Trois carnets de route de paysans bretons, Plessala, Bretagne 14-18, 2004, 55 p. Ce petit ouvrage regroupe trois témoignages de guerre fort différents.
Pierre Billon, paysan d’Erbrée (Ille-et-Vilaine), fut appelé au service militaire au 94e RI le 7 octobre 1913. Il griffonna sur un carnet quelques faits et reprit méthodiquement ces brèves notes sur un cahier d’écolier quand il revint. Ce journal est donc bien structuré (22 pages 21×29,7), bien rédigé, facile à lire et se concentre surtout sur les faits saillants de sa guerre : la mobilisation et la mise en ordre de bataille dans la Woëvre, les premiers combats, la retraite et la bataille de Spincourt, les premières blessure et hospitalisation, l’affectation au 294e RI et le retour au front, dans l’Oise puis dans la Somme en 1914-15, la bataille de Champagne du 25 septembre 1915 (narrée de façon très réaliste), les secondes blessure et évacuation, le long séjour au dépôt et le passage dans l’artillerie (250e RAC) avec un retour au front dans cette arme le 7 mars 1917. Le journal se réduit alors, après avoir été très précis sur les combats menés dans l’infanterie.
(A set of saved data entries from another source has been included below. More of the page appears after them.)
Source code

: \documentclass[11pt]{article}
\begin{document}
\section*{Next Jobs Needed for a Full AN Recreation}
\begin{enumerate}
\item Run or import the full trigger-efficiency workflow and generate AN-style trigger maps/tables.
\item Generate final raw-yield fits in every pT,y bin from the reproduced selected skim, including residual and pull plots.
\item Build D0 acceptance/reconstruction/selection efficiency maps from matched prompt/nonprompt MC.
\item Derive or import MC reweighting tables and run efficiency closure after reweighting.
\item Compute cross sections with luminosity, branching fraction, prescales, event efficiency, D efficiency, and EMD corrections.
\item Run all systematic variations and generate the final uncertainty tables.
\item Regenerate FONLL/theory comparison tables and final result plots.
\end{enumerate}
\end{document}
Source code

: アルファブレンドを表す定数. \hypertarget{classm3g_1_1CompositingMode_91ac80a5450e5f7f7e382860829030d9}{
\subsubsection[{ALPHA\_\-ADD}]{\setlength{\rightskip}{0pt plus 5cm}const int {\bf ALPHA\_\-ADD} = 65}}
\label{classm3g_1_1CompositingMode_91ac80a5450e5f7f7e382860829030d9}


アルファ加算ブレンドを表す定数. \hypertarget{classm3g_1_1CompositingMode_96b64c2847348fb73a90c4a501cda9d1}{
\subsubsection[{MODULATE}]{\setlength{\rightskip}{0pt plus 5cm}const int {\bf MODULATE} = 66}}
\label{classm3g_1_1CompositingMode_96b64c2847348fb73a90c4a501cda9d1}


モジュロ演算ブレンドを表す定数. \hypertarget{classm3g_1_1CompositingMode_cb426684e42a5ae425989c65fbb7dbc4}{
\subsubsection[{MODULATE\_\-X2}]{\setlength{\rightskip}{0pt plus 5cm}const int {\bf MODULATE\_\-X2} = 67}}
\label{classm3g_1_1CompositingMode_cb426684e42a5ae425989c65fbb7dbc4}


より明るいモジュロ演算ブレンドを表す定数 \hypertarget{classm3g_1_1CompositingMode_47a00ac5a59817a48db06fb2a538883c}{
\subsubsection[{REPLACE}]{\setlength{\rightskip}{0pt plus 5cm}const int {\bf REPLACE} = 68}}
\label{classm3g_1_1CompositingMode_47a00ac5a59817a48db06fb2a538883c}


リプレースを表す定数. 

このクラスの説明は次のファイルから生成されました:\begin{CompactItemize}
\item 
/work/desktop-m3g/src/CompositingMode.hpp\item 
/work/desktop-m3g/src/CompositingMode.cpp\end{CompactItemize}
La chronique de P. Billon est vivante, détaillée, passionnante quand il relate ceux-ci, et il semble que ces 12 mois vécus dans l’infanterie aient constitué l’essentiel de sa guerre, celle qui avait surtout compté car elle l’avait profondément marqué, sur laquelle il voulait témoigner ; les événements de sa vie à l’arrière, dans les dépôts ou sa période de guerre comme artilleur lui paraissant, par comparaison, ternes et dénués d’intérêt.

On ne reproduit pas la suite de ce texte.